Brother's Estate, Matter of

Decision Date23 July 1982
Docket NumberCA-CIV,No. 2,2
PartiesIn the Matter of the ESTATE OF Abe BROTHER, Deceased. Sally BROTHER, Personal Representative of the Estate of Abe Brother, Deceased, Petitioner/Appellee, v. Melvin G. BROTHER, Respondent/Appellant. 4338.
CourtArizona Court of Appeals
OPINION

BIRDSALL, Judge.

This appeal is from an order of the probate court appointing the appellee as personal representative of the decedent. The order was based upon a finding that the appellee was the surviving spouse of the decedent and therefore had priority over the appellant, an heir, 1 for appointment as personal representative. A.R.S. § 14-3203(A).

The decedent and the appellee were married on May 8, 1978. That marriage was dissolved by a decree of dissolution entered on April 18, 1979. Almost eight months later, on December 11, 1979, the decedent and the appellee jointly petitioned for an order vacating the decree of dissolution. The requested order was issued on the date of that petition. The decedent died on August 30, 1981, leaving a will executed in 1946.

On September 16, 1981, the appellant filed an application for informal probate and appointment as personal representative. The appellee filed her petition seeking appointment on the following day. The court ordered the appointment of the appellee, as the surviving spouse, despite the appellant's claim that the order vacating the decree of dissolution was void for lack of jurisdiction. The appellant renews that claim here.
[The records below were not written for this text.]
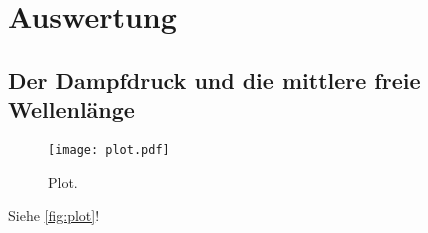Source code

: \section{Auswertung}
\label{sec:Auswertung}

\subsection{Der Dampfdruck und die mittlere freie Wellenlänge}


\begin{figure}
  \centering
  \texttt{[image: plot.pdf]}
  \caption{Plot.}
  \label{fig:plot}
\end{figure}


Siehe \autoref{fig:plot}!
The precise question presented here is whether the court in a marriage dissolution proceeding has jurisdiction to vacate a decree of dissolution upon joint application of the parties. This question appears to be one of first impression in Arizona, although it has been passed upon by the courts of several other states. See Annot. "Court's Power to Vacate Decree of Divorce or Separation upon Request of Both Parties," 3 A.L.R.3d 1216 (1965).
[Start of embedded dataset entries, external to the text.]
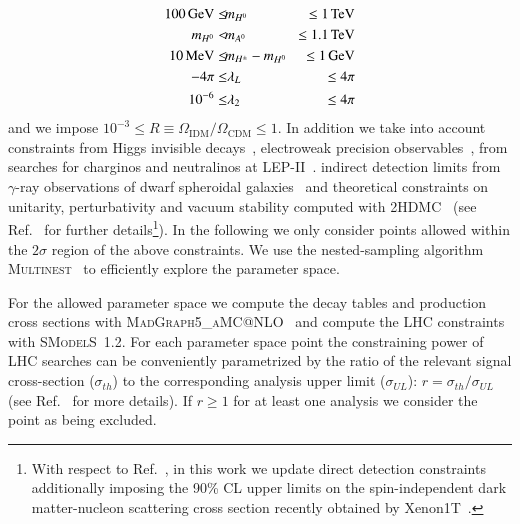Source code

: \documentclass[preprint,number,sort&compress,twocolumn,3p]{elsstyarticle}
\def\bea{\begin{eqnarray}}
\def\eea{\end{eqnarray}}
\newcommand{\MEV}{\ensuremath{\,\textnormal{MeV}}}
\newcommand{\GEV}{\ensuremath{\,\textnormal{GeV}}}
\newcommand{\TEV}{\ensuremath{\,\textnormal{TeV}}}
\newcommand{\smo}{\textsc{SModelS}}
\begin{document}
\bea
100 \GEV \le & \!m_{H^0} \!&\le1\TEV \nonumber \\
m_{H^0} < & \!m_{A^0} \!& \le1.1\TEV \nonumber \\
10\MEV \le & \!m_{H^\pm} -m_{H^0}\!& \le1\GEV \nonumber \\
-4\pi \le &  \lambda_L  & \le 4\pi  \\
10^{-6} \le &  \lambda_2  & \le 4\pi \nonumber
\eea
and we impose $10^{-3} \leq R \equiv \Omega_{\text{IDM}}/\Omega_{\text{CDM}} \leq 1$.
In addition we take into account constraints from Higgs invisible decays~\cite{Aad:2015pla}, 
electroweak precision observables~\cite{Baak:2014ora,Eriksson:2009ws}, from searches for charginos and neutralinos at LEP-II~\cite{Pierce:2007ut,Lundstrom:2008ai}.
indirect detection limits from  $\gamma$-ray observations of dwarf spheroidal galaxies~\cite{Fermi-LAT:2016uux}
and theoretical constraints on unitarity, perturbativity and vacuum stability computed with \textsc{2HDMC}~\cite{Eriksson:2009ws} (see Ref.~\cite{Eiteneuer:2017hoh} for further details\footnote{With respect to Ref.~\cite{Eiteneuer:2017hoh}, in this work we update 
    direct detection constraints additionally imposing the 90\% CL upper limits on the spin-independent
    dark matter-nucleon scattering cross section recently obtained by Xenon1T~\cite{Aprile:2018dbl}.
}).
In the following we only consider points allowed within the $2\sigma$ region of the above constraints.
We use the nested-sampling algorithm \textsc{Multinest}~\cite{Feroz:2008xx,Feroz:2013hea} 
to efficiently explore the parameter space. 

For the allowed parameter space we compute the decay tables and production cross sections
with \textsc{MadGraph5\_aMC@NLO}~\cite{Alwall:2014hca} and compute the LHC constraints with \smo~1.2. 
For each parameter space point the constraining power of LHC
searches can be conveniently parametrized by the ratio of the relevant signal cross-section ($\sigma_{th}$) to the corresponding analysis upper limit ($\sigma_{UL}$): $r = \sigma_{th}/\sigma_{UL}$ (see Ref.~\cite{Ambrogi:2017neo} for more details).
If $r \geq 1$ for at least one analysis we consider the point as being excluded.
\end{document}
Before examining the cases from other jurisdictions, we will address statutory claims raised by the appellant. He contends that jurisdiction to vacate a dissolution decree is foreclosed by A.R.S. § 25-325(A):

"A decree of dissolution of marriage or of legal separation is final when entered, subject to the right of appeal. An appeal from the decree of dissolution that does not challenge the finding that the marriage is irretrievably broken does not delay the finality of that provision of the decree which dissolves the marriage beyond the time for appealing from that provision, and either of the parties may remarry pending appeal."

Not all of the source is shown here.